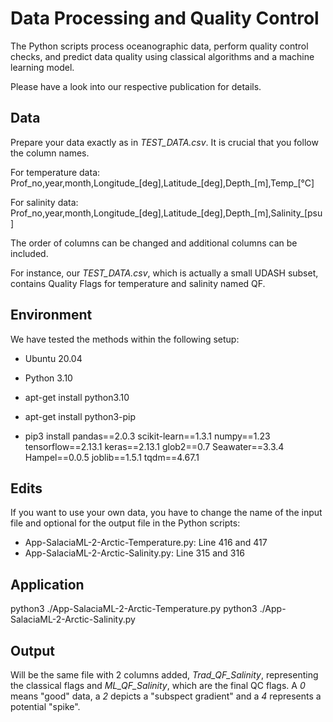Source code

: # Data Processing and Quality Control

The Python scripts process oceanographic data, perform quality control
checks, and predict data quality using classical algorithms and a
machine learning model.

Please have a look into our respective publication for details.

## Data

Prepare your data exactly as in *TEST_DATA.csv*. It is crucial that
you follow the column names.

For temperature data:
Prof_no,year,month,Longitude_[deg],Latitude_[deg],Depth_[m],Temp_[°C]

For salinity data:
Prof_no,year,month,Longitude_[deg],Latitude_[deg],Depth_[m],Salinity_[psu]

The order of columns can be changed and additional columns can be included.

For instance, our *TEST_DATA.csv*, which is actually a small UDASH
subset, contains Quality Flags for temperature and salinity named QF.


## Environment

We have tested the methods within the following setup:

- Ubuntu 20.04

- Python 3.10
 - apt-get install python3.10
 - apt-get install python3-pip

- pip3 install pandas==2.0.3 scikit-learn==1.3.1 numpy==1.23  tensorflow==2.13.1 keras==2.13.1  glob2==0.7  Seawater==3.3.4 Hampel==0.0.5  joblib==1.5.1 tqdm==4.67.1

## Edits

If you want to use your own data, you have to change the name of the
input file and optional for the output file in the Python scripts:
- App-SalaciaML-2-Arctic-Temperature.py: Line 416 and 417
- App-SalaciaML-2-Arctic-Salinity.py: Line 315 and 316


## Application

python3 ./App-SalaciaML-2-Arctic-Temperature.py
python3 ./App-SalaciaML-2-Arctic-Salinity.py


## Output

Will be the same file with 2 columns added, *Trad_QF_Salinity*,
representing the classical flags and *ML_QF_Salinity*, which are the final QC flags.
A *0* means "good" data, a *2* depicts a "subspect gradient" and a *4* represents a potential "spike".

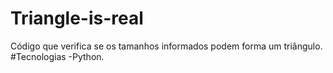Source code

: # Triangle-is-real
Código que verifica se os tamanhos informados podem forma um triângulo.
#Tecnologias
-Python.
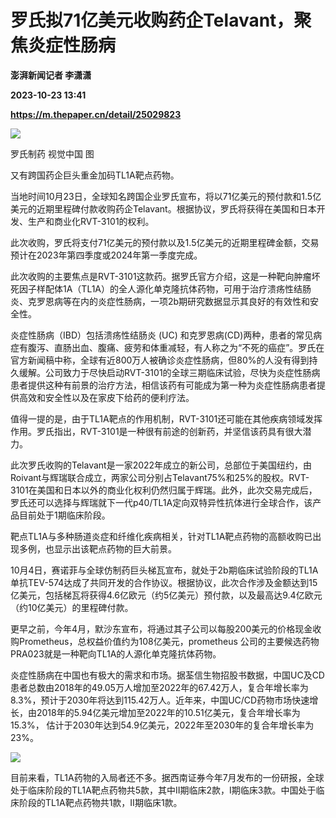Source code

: # 罗氏拟71亿美元收购药企Telavant，聚焦炎症性肠病
**澎湃新闻记者 李潇潇**

**2023-10-23 13:41**

**https://m.thepaper.cn/detail/25029823**

![](https://imagecloud.thepaper.cn/thepaper/image/275/274/713.jpg)

罗氏制药 视觉中国 图

又有跨国药企巨头重金加码TL1A靶点药物。

当地时间10月23日，全球知名跨国企业罗氏宣布，将以71亿美元的预付款和1.5亿美元的近期里程碑付款收购药企Telavant。根据协议，罗氏将获得在美国和日本开发、生产和商业化RVT-3101的权利。

此次收购，罗氏将支付71亿美元的预付款以及1.5亿美元的近期里程碑金额，交易预计在2023年第四季度或2024年第一季度完成。

此次收购的主要焦点是RVT-3101这款药。据罗氏官方介绍，这是一种靶向肿瘤坏死因子样配体1A（TL1A）的全人源化单克隆抗体药物，可用于治疗溃疡性结肠炎、克罗恩病等在内的炎症性肠病，一项2b期研究数据显示其良好的有效性和安全性。

炎症性肠病（IBD）包括溃疡性结肠炎 (UC) 和克罗恩病(CD)两种，患者的常见病症有腹泻、直肠出血、腹痛、疲劳和体重减轻，有人称之为“不死的癌症”。罗氏在官方新闻稿中称，全球有近800万人被确诊炎症性肠病，但80%的人没有得到持久缓解。公司致力于尽快启动RVT-3101的全球三期临床试验，尽快为炎症性肠病患者提供这种有前景的治疗方法，相信该药有可能成为第一种为炎症性肠病患者提供高效和安全性以及在家皮下给药的便利疗法。

值得一提的是，由于TL1A靶点的作用机制，RVT-3101还可能在其他疾病领域发挥作用。罗氏指出，RVT-3101是一种很有前途的创新药，并坚信该药具有很大潜力。

此次罗氏收购的Telavant是一家2022年成立的新公司，总部位于美国纽约，由Roivant与辉瑞联合成立，两家公司分别占Telavant75%和25%的股权。RVT-3101在美国和日本以外的商业化权利仍然归属于辉瑞。此外，此次交易完成后，罗氏还可以选择与辉瑞就下一代p40/TL1A定向双特异性抗体进行全球合作，该产品目前处于1期临床阶段。

靶点TL1A与多种肠道炎症和纤维化疾病相关，针对TL1A靶点药物的高额收购已出现多例，也显示出该靶点药物的巨大前景。

10月4日，赛诺菲与全球仿制药巨头梯瓦宣布，就处于2b期临床试验阶段的TL1A单抗TEV-574达成了共同开发的合作协议。根据协议，此次合作涉及金额达到15亿美元，包括梯瓦将获得4.6亿欧元（约5亿美元）预付款，以及最高达9.4亿欧元（约10亿美元）的里程碑付款。

更早之前，今年4月，默沙东宣布，将通过其子公司以每股200美元的价格现金收购Prometheus，总权益价值约为108亿美元，prometheus 公司的主要候选药物PRA023就是一种靶向TL1A的人源化单克隆抗体药物。

炎症性肠病在中国也有极大的需求和市场。据荃信生物招股书数据，中国UC及CD患者总数由2018年的49.05万人增加至2022年的67.42万人，复合年增长率为8.3%，预计于2030年将达到115.42万人。近年来，中国UC/CD药物市场快速增长，由2018年的5.94亿美元增加至2022年的10.51亿美元，复合年增长率为15.3%， 估计于2030年达到54.9亿美元，2022年至2030年的复合年增长率为23%。

![](https://imagecloud.thepaper.cn/thepaper/image/275/269/632.png)

目前来看，TL1A药物的入局者还不多。据西南证券今年7月发布的一份研报，全球处于临床阶段的TL1A靶点药物共5款，其中II期临床2款，I期临床3款。中国处于临床阶段的TL1A靶点药物共1款，II期临床1款。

:::

## EXERCISE
Give back, exactly as written, the lines from the top of the material through the line with "python3 ./App-SalaciaML-2-Arctic-Temperature.py", ends included and pictures left aside.

## SOLUTION TO THIS TASK
Source code

: # Data Processing and Quality Control

The Python scripts process oceanographic data, perform quality control
checks, and predict data quality using classical algorithms and a
machine learning model.

Please have a look into our respective publication for details.

## Data

Prepare your data exactly as in *TEST_DATA.csv*. It is crucial that
you follow the column names.

For temperature data:
Prof_no,year,month,Longitude_[deg],Latitude_[deg],Depth_[m],Temp_[°C]

For salinity data:
Prof_no,year,month,Longitude_[deg],Latitude_[deg],Depth_[m],Salinity_[psu]

The order of columns can be changed and additional columns can be included.

For instance, our *TEST_DATA.csv*, which is actually a small UDASH
subset, contains Quality Flags for temperature and salinity named QF.


## Environment

We have tested the methods within the following setup:

- Ubuntu 20.04

- Python 3.10
 - apt-get install python3.10
 - apt-get install python3-pip

- pip3 install pandas==2.0.3 scikit-learn==1.3.1 numpy==1.23  tensorflow==2.13.1 keras==2.13.1  glob2==0.7  Seawater==3.3.4 Hampel==0.0.5  joblib==1.5.1 tqdm==4.67.1

## Edits

If you want to use your own data, you have to change the name of the
input file and optional for the output file in the Python scripts:
- App-SalaciaML-2-Arctic-Temperature.py: Line 416 and 417
- App-SalaciaML-2-Arctic-Salinity.py: Line 315 and 316


## Application

python3 ./App-SalaciaML-2-Arctic-Temperature.py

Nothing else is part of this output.